Chinese officials are blaming speculators for soaring property prices and are vowing to build 36 million affordable homes over the next five years. There are already widespread concerns about China's booming property market and the threat it poses to the country's expanding economy.
China would spend $200 billion on an affordable homes and social housing scheme, said deputy housing minister Qi Ji in Beijing on Thursday.
The authorities have taken various steps to dampen the property market. These include raising interest rates, increasing the downpayment required on second homes and restricting the rights of foreigners to buy property. Two Chinese cities are now imposing sales tax on property deals.
While the measures have slowed growth, many fear it remains too high. In March 2010, urban housing prices shot up by 11.7% year-on-year, according to figures from the national bureau of statistics. December saw the lowest increase in more than a year, but it still stood at 6.4%.
Bears on the financial markets have long warned that China is in the grip of a property bubble, predicting that when it bursts it could knock the economy off course and hamper the global recovery.

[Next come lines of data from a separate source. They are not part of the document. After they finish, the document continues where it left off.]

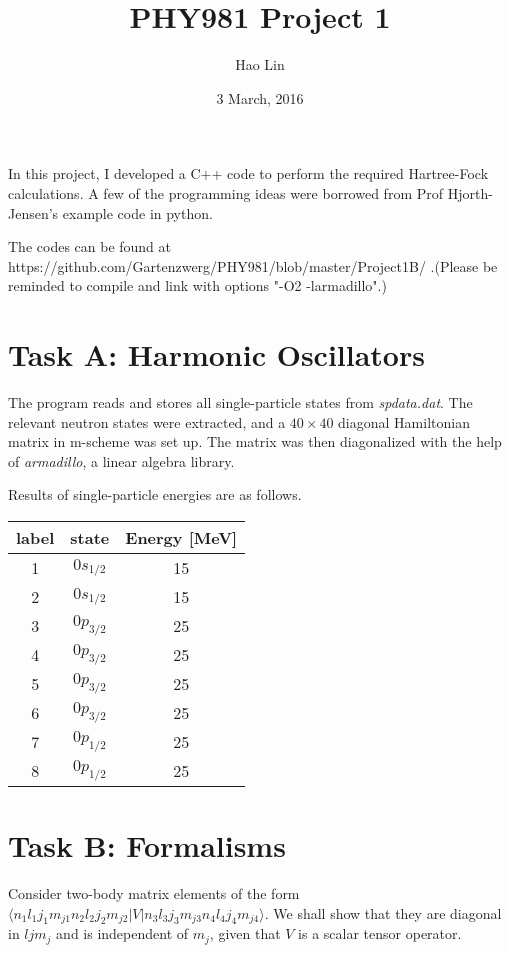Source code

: \documentclass[11pt, oneside]{article}   	%
\title{PHY981 Project 1}
\author{Hao Lin}
\date{3 March, 2016}							%
\begin{document}
\maketitle

In this project, I developed a C++ code to perform the required Hartree-Fock calculations. A few of the programming ideas were borrowed from Prof Hjorth-Jensen's example code in python. 

The codes can be found at https://github.com/Gartenzwerg/PHY981/blob/master/Project1B/ .(Please be reminded to compile and link with options "-O2 -larmadillo".)

\section{Task A: Harmonic Oscillators}
The program reads and stores all single-particle states from \textit{spdata.dat}. The relevant neutron states were extracted, and a $40\times40$ diagonal Hamiltonian matrix in m-scheme was set up. The matrix was then diagonalized with the help of \textit{armadillo}, a linear algebra library. 

Results of single-particle energies are as follows.
\begin{table}[H]
  \centering
\begin{tabular}{ccc}
  \toprule
	label & state &Energy [MeV] \\
  \midrule
	1 & $0s_{1/2}$ & 15 \\
	2 & $0s_{1/2}$ & 15 \\
	3 & $0p_{3/2}$ & 25 \\
	4 & $0p_{3/2}$ & 25 \\
	5 & $0p_{3/2}$ & 25 \\
	6 & $0p_{3/2}$ & 25 \\
	7 & $0p_{1/2}$ & 25 \\
	8 & $0p_{1/2}$ & 25 \\
    \bottomrule
  \end{tabular}
\end{table}

\section{Task B: Formalisms}
Consider two-body matrix elements of the form $\langle n_1 l_1 j_1 m_{j1} n_2 l_2 j_2 m_{j2}|V|n_3 l_3 j_3 m_{j3} n_4 l_4 j_4 m_{j4}\rangle$. We shall show that they are diagonal in $ljm_j$ and is independent of $m_j$, given that $V$ is a scalar tensor operator.
\end{document}
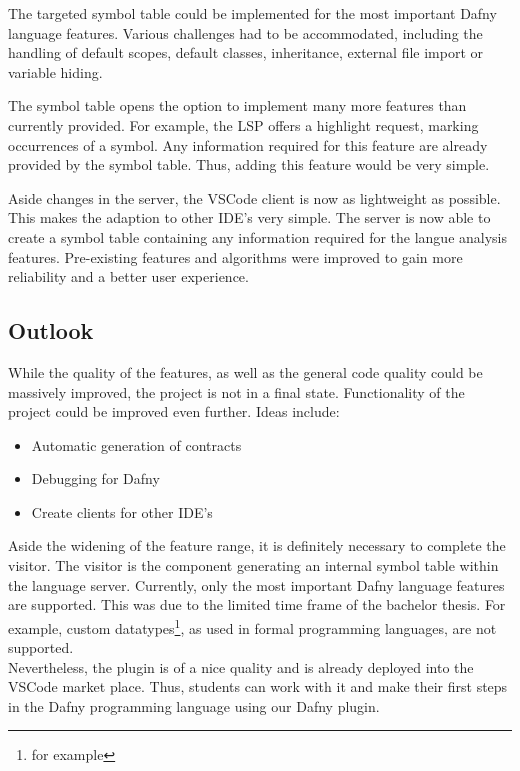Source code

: The targeted symbol table could be implemented for the most important Dafny language features.
Various challenges had to be accommodated, including the handling of default scopes, default classes, inheritance, external file import or variable hiding.

The symbol table opens the option to implement many more features than currently provided.
For example, the LSP offers a highlight request, marking occurrences of a symbol.
Any information required for this feature are already provided by the symbol table.
Thus, adding this feature would be very simple.

Aside changes in the server, the VSCode client is now as lightweight as possible.
This makes the adaption to other IDE's very simple.
The server is now able to create a symbol table containing any information required for the langue analysis features.
Pre-existing features and algorithms were improved to gain more reliability and a better user experience.

\subsection{Outlook}
While the quality of the features, as well as the general code quality could be massively improved, the project is not in a final state.
Functionality of the project could be improved even further.
Ideas include:
\begin{itemize}
    \item Automatic generation of contracts
    \item Debugging for Dafny
    \item Create clients for other IDE's
\end{itemize}

Aside the widening of the feature range, it is definitely necessary to complete the visitor.
The visitor is the component generating an internal symbol table within the language server.
Currently, only the most important Dafny language features are supported.
This was due to the limited time frame of the bachelor thesis.
For example, custom datatypes\footnote{for example }, as used in formal programming languages, are not supported.\\

Nevertheless, the plugin is of a nice quality and is already deployed into the VSCode market place.
Thus, students can work with it and make their first steps in the Dafny programming language using our Dafny plugin.
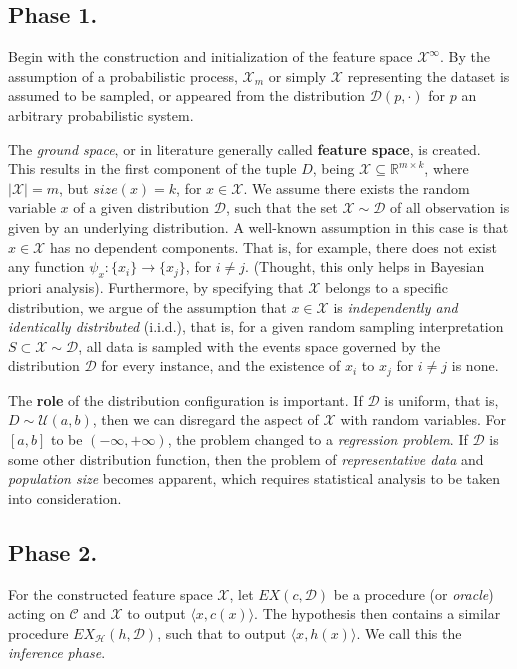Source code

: \subsection*{Phase 1.}
Begin with the construction and initialization of the feature space $\mathcal{X}^{\infty}$. By the assumption of a probabilistic process, $\mathcal{X}_{m}$ or simply $\mathcal{X}$ representing the dataset is assumed to be sampled, or appeared from the distribution $\mathcal{D}(p,\cdot)$ for $p$ an arbitrary probabilistic system. 

The \textit{ground space}, or in literature generally called \textbf{feature space}, is created. This results in the first component of the tuple $D$, being $\mathcal{X}\subseteq \mathbb{R}^{m\times k}$, where $\lvert \mathcal{X} \rvert=m$, but $size(x)=k$, for $x\in\mathcal{X}$. We assume there exists the random variable $x$ of a given distribution $\mathcal{D}$, such that the set $\mathcal{X}\sim \mathcal{D}$ of all observation is given by an underlying distribution. A well-known assumption in this case is that $x\in\mathcal{X}$ has no dependent components. That is, for example, there does not exist any function $\psi_{x}: \{ x_{i} \}\to \{ x_{j} \}$, for $i\neq j$. (Thought, this only helps in Bayesian priori analysis). Furthermore, by specifying that $\mathcal{X}$ belongs to a specific distribution, we argue of the assumption that $x\in\mathcal{X}$ is \textit{independently and identically distributed} (i.i.d.), that is, for a given random sampling interpretation $S\subset\mathcal{X}\sim \mathcal{D}$, all data is sampled with the events space governed by the distribution $\mathcal{D}$ for every instance, and the existence of $x_{i}$ to $x_{j}$ for $i\neq j$ is none. 

The \textbf{role} of the distribution configuration is important. If $\mathcal{D}$ is uniform, that is, $D\sim \mathcal{U}(a,b)$, then we can disregard the aspect of $\mathcal{X}$ with random variables. For $[a,b]$ to be $(-\infty,+\infty)$, the problem changed to a \textit{regression problem}. If $\mathcal{D}$ is some other distribution function, then the problem of \textit{representative data} and \textit{population size} becomes apparent, which requires statistical analysis to be taken into consideration. 
\subsection*{Phase 2.}
For the constructed feature space $\mathcal{X}$, let $EX(c,\mathcal{D})$ be a procedure (or \textit{oracle}) acting on $\mathcal{C}$ and $\mathcal{X}$ to output $\langle x,c(x)\rangle$. The hypothesis then contains a similar procedure $EX_{\mathcal{H}}(h,\mathcal{D})$, such that to output $\langle x,h(x)\rangle$. We call this the \textit{inference phase}. 
    
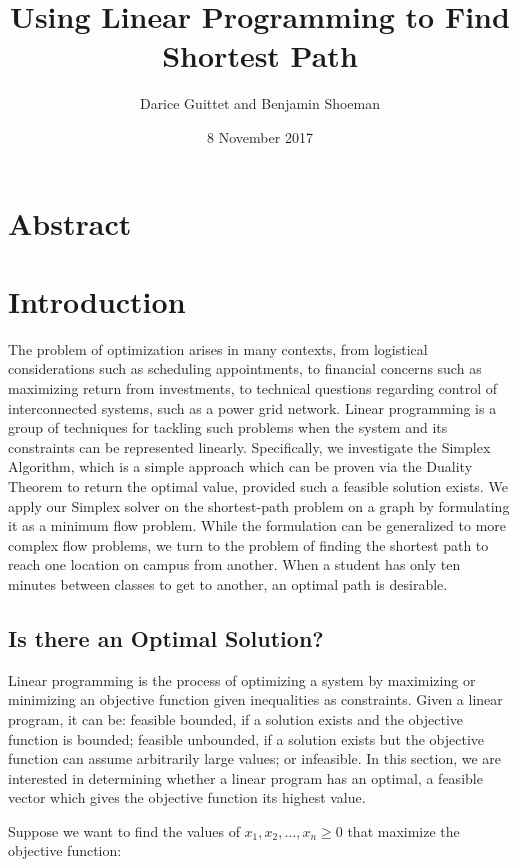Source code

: \documentclass[12pt]{article}
\title{Using Linear Programming to Find Shortest Path}
\author{Darice Guittet and Benjamin Shoeman}
\date{8 November 2017}
\begin{document}
\maketitle

\section{Abstract}



\section{Introduction}
The problem of optimization arises in many contexts, from logistical considerations such as scheduling appointments, to financial concerns such as maximizing return from investments, to technical questions regarding control of interconnected systems, such as a power grid network. Linear programming is a group of techniques for tackling such problems when the system and its constraints can be represented linearly. Specifically, we investigate the Simplex Algorithm, which is a simple approach which can be proven via the Duality Theorem to return the optimal value, provided such a feasible solution exists. We apply our Simplex solver on the shortest-path problem on a graph by formulating it as a minimum flow problem. While the formulation can be generalized to more complex flow problems, we turn to the problem of finding the shortest path to reach one location on campus from another. When a student has only ten minutes between classes to get to another, an optimal path is desirable. 

\subsection{Is there an Optimal Solution?}
Linear programming is the process of optimizing a system by maximizing or minimizing an objective function given inequalities as constraints. Given a linear program, it can be: feasible bounded, if a solution exists and the objective function is bounded; feasible unbounded, if a solution exists but the objective function can assume arbitrarily large values; or infeasible. In this section, we are interested in determining whether a linear program has an optimal, a feasible vector which gives the objective function its highest value. 

Suppose we want to find the values of $x_1, x_2, \ldots, x_n \geq 0$ that maximize the objective function:
\end{document}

More than a year ago, hedge fund king Jim Chanos described the sector as "Dubai times 1,000 - or worse". Though few see it in quite such apocalyptic terms, many echo his concern. Others suggest the situation is controllable, pointing to Beijing's careful monitoring of the situation.
"It won't be easy for prices to fall in the near future, but the bubble will break eventually," said Yi Xianrong, a real estate researcher at the Chinese Academy of Social Sciences.